ここに、一枚の写真がある。一人は牧野富太郎(1862~1957)。もう一人は、高知市出身の魚類学者・田中茂穂(1878~1974)である。田中は、同郷の研究者である牧野と親交があり、この写真は、1943年ごろ東京の牧野邸を訪ねたときに撮ったものである。

牧野と田中の共通点は、高知出身の研究者というだけではない。牧野が「植物分類学の父」と呼ばれるのに対し、田中も「魚類分類学の父」と呼ばれている。この写真が撮られたときも、二人は郷土や分類学について語り合ったという。

分類学とは、生物の(しゅ)を区別して名前をつけ、グループ分けをすることにより、生物の多様性を明らかにしていく学問である。

牧野は、全国で植物を採集し、新種を発見し、1940年には『牧野日本植物図鑑』を出版した。この図鑑を編集するのに、約十年の歳月がかかったという。牧野のほか数名が描き、牧野が校閲したとされる正確で簡潔な植物図がこの図鑑の特長である。牧野の植物図は、単に一つの植物のスケッチではなく、多数の個体を観察し、その個体が典型的・標準的なものであるかを考慮して描かれているという。

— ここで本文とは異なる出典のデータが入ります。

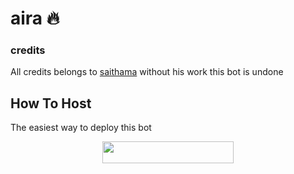 # aira 🔥

### credits
All credits belongs to [saithama](https://github.com/AnimeKaizoku/SaitamaRobot) without his work this bot is undone
## How To Host
The easiest way to deploy this bot
<p align="center"><a href="https://heroku.com/deploy?template=https://github.com/BotHub-1/Xx_aira/tree/master"> <img src="https://img.shields.io/badge/Deploy%20To%20Heroku-blueviolet?style=for-the-badge&logo=heroku" width="210" height="34.45"/></a></p>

田中は、1911年から1930年にかけて、『日本産魚類図説』全48巻を完成させた。この図鑑に掲載している287種のうち、41種が新種である。また、1235種の魚類を掲載した『日本産魚類目録(英文)』も出版している。牧野が植物学に貢献したのと同じように、田中は日本の魚類分類学の先駆けとして多大な貢献をした人物なのである。

そして、二人の共通点はもう一つある。それぞれの学問で得た知識を広く伝えるため、随筆など、一般向けの書籍を多く書いている点である。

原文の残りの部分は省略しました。